== Material shown
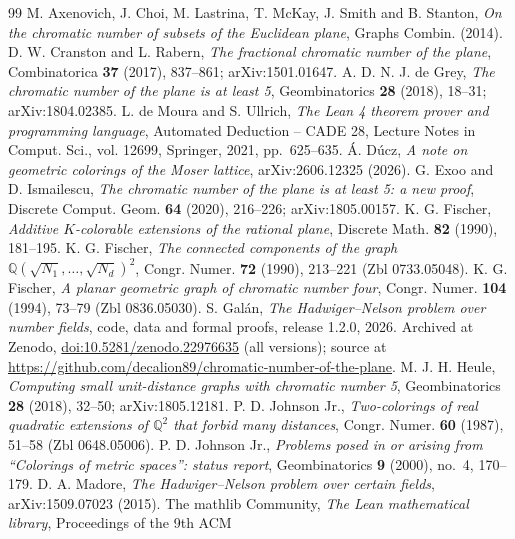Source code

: \documentclass[11pt,a4paper]{amsart}
\theoremstyle{remark}
\newcommand{\Q}{\mathbb{Q}}
\begin{document}
\begin{thebibliography}{99}
 M. Axenovich, J. Choi, M. Lastrina, T. McKay, J. Smith and B. Stanton, \emph{On the chromatic
number of subsets of the Euclidean plane}, Graphs Combin. (2014).
 D. W. Cranston and L. Rabern, \emph{The fractional chromatic number of the plane},
Combinatorica \textbf{37} (2017), 837--861; arXiv:1501.01647.
 A. D. N. J. de Grey, \emph{The chromatic number of the plane is at least 5}, Geombinatorics
\textbf{28} (2018), 18--31; arXiv:1804.02385.
 L. de Moura and S. Ullrich, \emph{The Lean 4 theorem prover and programming language},
Automated Deduction -- CADE 28, Lecture Notes in Comput. Sci., vol. 12699, Springer, 2021, pp.~625--635.
 \'A. D\'ucz, \emph{A note on geometric colorings of the Moser lattice}, arXiv:2606.12325 (2026).
 G. Exoo and D. Ismailescu, \emph{The chromatic number of the plane is at least 5: a new
proof}, Discrete Comput. Geom. \textbf{64} (2020), 216--226; arXiv:1805.00157.
 K. G. Fischer, \emph{Additive $K$-colorable extensions of the rational plane}, Discrete
Math. \textbf{82} (1990), 181--195.
 K. G. Fischer, \emph{The connected components of the graph
$\Q(\sqrt{N_1},\dots,\sqrt{N_d})^2$}, Congr. Numer. \textbf{72} (1990), 213--221 (Zbl 0733.05048).
 K. G. Fischer, \emph{A planar geometric graph of chromatic number four}, Congr. Numer.
\textbf{104} (1994), 73--79 (Zbl 0836.05030).
 S. Gal\'an, \emph{The Hadwiger--Nelson problem over number fields}, code, data and formal
proofs, release 1.2.0, 2026. Archived at Zenodo,
\href{https://doi.org/10.5281/zenodo.22976635}{doi:10.5281/zenodo.22976635} (all versions); source at
\url{https://github.com/decalion89/chromatic-number-of-the-plane}.
 M. J. H. Heule, \emph{Computing small unit-distance graphs with chromatic number 5},
Geombinatorics \textbf{28} (2018), 32--50; arXiv:1805.12181.
 P. D. Johnson Jr., \emph{Two-colorings of real quadratic extensions of $\Q^2$ that forbid
many distances}, Congr. Numer. \textbf{60} (1987), 51--58 (Zbl 0648.05006).
 P. D. Johnson Jr., \emph{Problems posed in or arising from ``Colorings of metric spaces'':
status report}, Geombinatorics \textbf{9} (2000), no.~4, 170--179.
 D. A. Madore, \emph{The Hadwiger--Nelson problem over certain fields}, arXiv:1509.07023 (2015).
 The mathlib Community, \emph{The Lean mathematical library}, Proceedings of the 9th ACM

\end{thebibliography}
\end{document}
====
Find the lines in the records that contain the word "Fischer", then copy every one of them.

 K. G. Fischer, \emph{Additive $K$-colorable extensions of the rational plane}, Discrete
 K. G. Fischer, \emph{The connected components of the graph
 K. G. Fischer, \emph{A planar geometric graph of chromatic number four}, Congr. Numer.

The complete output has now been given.